### Task objective:
Look through the material below and give the number of lines where the string "Astrid" occurs, with nothing added.

────────────────

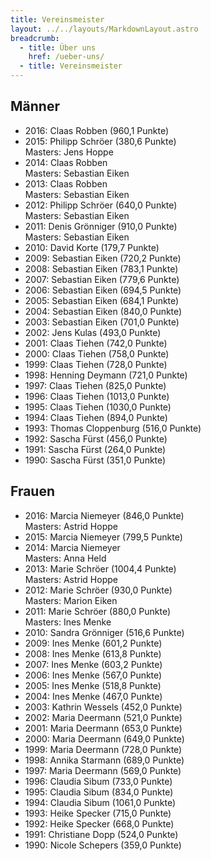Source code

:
 ```yaml
---
title: Vereinsmeister
layout: ../../layouts/MarkdownLayout.astro
breadcrumb:
  - title: Über uns
    href: /ueber-uns/
  - title: Vereinsmeister
---
```

## Männer

* 2016: Claas Robben (960,1 Punkte)
* 2015: Philipp Schröer (380,6 Punkte)<br> Masters: Jens Hoppe
* 2014: Claas Robben<br> Masters: Sebastian Eiken
* 2013: Claas Robben<br> Masters: Sebastian Eiken
* 2012: Philipp Schröer (640,0 Punkte)<br> Masters: Sebastian Eiken
* 2011: Denis Grönniger (910,0 Punkte) <br>Masters: Sebastian Eiken
* 2010: David Korte (179,7 Punkte)
* 2009: Sebastian Eiken (720,2 Punkte)
* 2008: Sebastian Eiken (783,1 Punkte)
* 2007: Sebastian Eiken (779,6 Punkte)
* 2006: ​​​​​​​Sebastian Eiken (694,5 Punkte)
* 2005: ​​​​​​​Sebastian Eiken (684,1 Punkte)
* 2004: ​​​​​​​Sebastian Eiken (840,0 Punkte)
* 2003: ​​​​​​​Sebastian Eiken (701,0 Punkte)
* 2002: ​​​​​​​Jens Kulas (493,0 Punkte)
* 2001: ​​​​​​​Claas Tiehen (742,0 Punkte)
* 2000: ​​​​​​​Claas Tiehen (758,0 Punkte)
* 1999: ​​​​​​​Claas Tiehen (728,0 Punkte)
* 1998: ​​​​​​​Henning Deymann (721,0 Punkte)
* 1997: ​​​​​​​Claas Tiehen (825,0 Punkte)
* 1996: ​​​​​​​Claas Tiehen (1013,0 Punkte)
* 1995: ​​​​​​​Claas Tiehen (1030,0 Punkte)
* 1994: ​​​​​​​Claas Tiehen (894,0 Punkte)
* 1993: ​​​​​​​Thomas Cloppenburg (516,0 Punkte)
* 1992: ​​​​​​​Sascha Fürst (456,0 Punkte)
* 1991: ​​​​​​​Sascha Fürst (264,0 Punkte)
* 1990: ​Sascha Fürst (351,0 Punkte)



## Frauen

* 2016: Marcia Niemeyer (846,0 Punkte)<br> Masters: Astrid Hoppe
* 2015: Marcia Niemeyer (799,5 Punkte)
* 2014: Marcia Niemeyer<br> Masters: Anna Held
* 2013: Marie Schröer (1004,4 Punkte) <br>Masters: Astrid Hoppe
* 2012: Marie Schröer (930,0 Punkte) <br>Masters: Marion Eiken
* 2011: Marie Schröer (880,0 Punkte)<br> Masters: Ines Menke
* 2010: Sandra Grönniger (516,6 Punkte)
* 2009: Ines Menke (601,2 Punkte)
* 2008: Ines Menke (613,8 Punkte)
* 2007: Ines Menke (603,2 Punkte)
* 2006: Ines Menke (567,0 Punkte)
* 2005: Ines Menke (518,8 Punkte)
* 2004: ​​​​​​​Ines Menke (467,0 Punkte)
* 2003: ​​​​​​​Kathrin Wessels (452,0 Punkte)
* 2002: ​​​​​​​Maria Deermann (521,0 Punkte)
* 2001: ​​​​​​​Maria Deermann (653,0 Punkte)
* 2000: ​​​​​​​Maria Deermann (649,0 Punkte)
* 1999: ​​​​​​​Maria Deermann (728,0 Punkte)
* 1998: ​​​​​​​Annika Starmann (689,0 Punkte)
* 1997: ​​​​​​​Maria Deermann (569,0 Punkte)
* 1996: ​​​​​​​Claudia Sibum (733,0 Punkte)
* 1995: ​​​​​​​Claudia Sibum (834,0 Punkte)
* 1994: ​​​​​​​Claudia Sibum (1061,0 Punkte)
* 1993: ​​​​​​​Heike Specker (715,0 Punkte)
* 1992: ​​​​​​​Heike Specker (668,0 Punkte)
* 1991: ​​​​​​​Christiane Dopp (524,0 Punkte)
* 1990: ​​​​​​​Nicole Schepers (359,0 Punkte)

────────────────

### Finished exercise:
2